Report every line from the following entries that contains the string "theta".

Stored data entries
━━━

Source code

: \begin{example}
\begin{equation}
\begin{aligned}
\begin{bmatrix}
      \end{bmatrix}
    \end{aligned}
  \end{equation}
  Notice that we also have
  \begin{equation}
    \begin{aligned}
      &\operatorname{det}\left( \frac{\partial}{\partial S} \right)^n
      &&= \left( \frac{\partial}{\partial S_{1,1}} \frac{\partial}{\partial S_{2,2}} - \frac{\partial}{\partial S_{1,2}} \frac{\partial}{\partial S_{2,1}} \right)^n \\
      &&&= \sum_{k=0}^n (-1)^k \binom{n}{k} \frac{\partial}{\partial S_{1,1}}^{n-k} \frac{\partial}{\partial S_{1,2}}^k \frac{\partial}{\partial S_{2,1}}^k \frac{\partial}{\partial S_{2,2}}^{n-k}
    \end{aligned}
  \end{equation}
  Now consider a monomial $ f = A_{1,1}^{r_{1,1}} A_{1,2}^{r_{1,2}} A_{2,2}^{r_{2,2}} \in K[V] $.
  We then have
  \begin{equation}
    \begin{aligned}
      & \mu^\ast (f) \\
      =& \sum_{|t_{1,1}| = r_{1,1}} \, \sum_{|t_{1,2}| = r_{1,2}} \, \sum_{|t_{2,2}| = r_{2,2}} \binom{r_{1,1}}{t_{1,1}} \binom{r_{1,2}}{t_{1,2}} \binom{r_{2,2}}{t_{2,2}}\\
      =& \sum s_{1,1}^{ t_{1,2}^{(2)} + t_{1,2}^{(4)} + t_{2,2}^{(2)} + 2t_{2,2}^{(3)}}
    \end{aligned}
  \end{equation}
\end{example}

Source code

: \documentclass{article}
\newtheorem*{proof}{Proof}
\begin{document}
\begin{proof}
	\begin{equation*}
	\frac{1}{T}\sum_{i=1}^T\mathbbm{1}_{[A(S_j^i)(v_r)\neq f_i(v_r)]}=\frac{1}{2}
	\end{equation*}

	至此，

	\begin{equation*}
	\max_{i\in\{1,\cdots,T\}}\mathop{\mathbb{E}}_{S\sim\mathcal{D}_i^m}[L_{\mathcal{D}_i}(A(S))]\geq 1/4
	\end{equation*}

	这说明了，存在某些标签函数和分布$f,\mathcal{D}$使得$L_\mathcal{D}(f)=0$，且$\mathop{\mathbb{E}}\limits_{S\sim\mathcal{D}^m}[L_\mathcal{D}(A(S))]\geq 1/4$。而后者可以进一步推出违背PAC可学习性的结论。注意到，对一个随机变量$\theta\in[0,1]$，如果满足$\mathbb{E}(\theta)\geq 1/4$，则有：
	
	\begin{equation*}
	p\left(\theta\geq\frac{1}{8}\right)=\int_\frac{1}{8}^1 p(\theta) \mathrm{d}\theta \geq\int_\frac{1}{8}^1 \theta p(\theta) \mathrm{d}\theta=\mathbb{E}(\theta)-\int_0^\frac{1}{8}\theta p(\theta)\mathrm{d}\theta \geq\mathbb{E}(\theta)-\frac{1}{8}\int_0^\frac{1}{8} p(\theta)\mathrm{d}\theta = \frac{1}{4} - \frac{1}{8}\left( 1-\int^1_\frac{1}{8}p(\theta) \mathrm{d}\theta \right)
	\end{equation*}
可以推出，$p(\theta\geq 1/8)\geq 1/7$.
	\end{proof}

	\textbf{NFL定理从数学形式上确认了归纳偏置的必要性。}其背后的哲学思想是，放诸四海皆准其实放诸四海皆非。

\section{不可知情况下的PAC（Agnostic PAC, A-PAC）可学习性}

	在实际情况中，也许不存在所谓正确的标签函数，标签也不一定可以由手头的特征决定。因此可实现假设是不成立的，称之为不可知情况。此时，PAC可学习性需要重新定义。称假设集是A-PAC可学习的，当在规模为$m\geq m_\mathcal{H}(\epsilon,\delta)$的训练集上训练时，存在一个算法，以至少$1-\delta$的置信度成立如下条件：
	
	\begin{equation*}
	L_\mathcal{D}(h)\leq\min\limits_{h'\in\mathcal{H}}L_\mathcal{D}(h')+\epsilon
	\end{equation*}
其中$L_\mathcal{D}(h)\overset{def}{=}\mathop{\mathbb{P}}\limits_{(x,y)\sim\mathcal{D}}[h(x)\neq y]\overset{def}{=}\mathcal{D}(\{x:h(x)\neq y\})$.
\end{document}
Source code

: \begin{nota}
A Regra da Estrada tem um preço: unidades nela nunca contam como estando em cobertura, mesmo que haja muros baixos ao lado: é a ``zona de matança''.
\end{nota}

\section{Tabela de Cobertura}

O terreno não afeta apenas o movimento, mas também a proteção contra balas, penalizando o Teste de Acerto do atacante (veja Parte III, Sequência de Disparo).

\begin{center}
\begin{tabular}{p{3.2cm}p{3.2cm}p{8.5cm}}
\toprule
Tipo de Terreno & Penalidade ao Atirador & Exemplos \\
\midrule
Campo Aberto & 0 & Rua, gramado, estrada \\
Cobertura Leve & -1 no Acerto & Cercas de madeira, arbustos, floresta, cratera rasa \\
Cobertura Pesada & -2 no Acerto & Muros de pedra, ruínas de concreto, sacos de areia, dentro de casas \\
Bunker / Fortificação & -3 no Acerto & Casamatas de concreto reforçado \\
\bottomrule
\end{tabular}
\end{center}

━━━

• Answer section:
	这说明了，存在某些标签函数和分布$f,\mathcal{D}$使得$L_\mathcal{D}(f)=0$，且$\mathop{\mathbb{E}}\limits_{S\sim\mathcal{D}^m}[L_\mathcal{D}(A(S))]\geq 1/4$。而后者可以进一步推出违背PAC可学习性的结论。注意到，对一个随机变量$\theta\in[0,1]$，如果满足$\mathbb{E}(\theta)\geq 1/4$，则有：
	p\left(\theta\geq\frac{1}{8}\right)=\int_\frac{1}{8}^1 p(\theta) \mathrm{d}\theta \geq\int_\frac{1}{8}^1 \theta p(\theta) \mathrm{d}\theta=\mathbb{E}(\theta)-\int_0^\frac{1}{8}\theta p(\theta)\mathrm{d}\theta \geq\mathbb{E}(\theta)-\frac{1}{8}\int_0^\frac{1}{8} p(\theta)\mathrm{d}\theta = \frac{1}{4} - \frac{1}{8}\left( 1-\int^1_\frac{1}{8}p(\theta) \mathrm{d}\theta \right)
可以推出，$p(\theta\geq 1/8)\geq 1/7$.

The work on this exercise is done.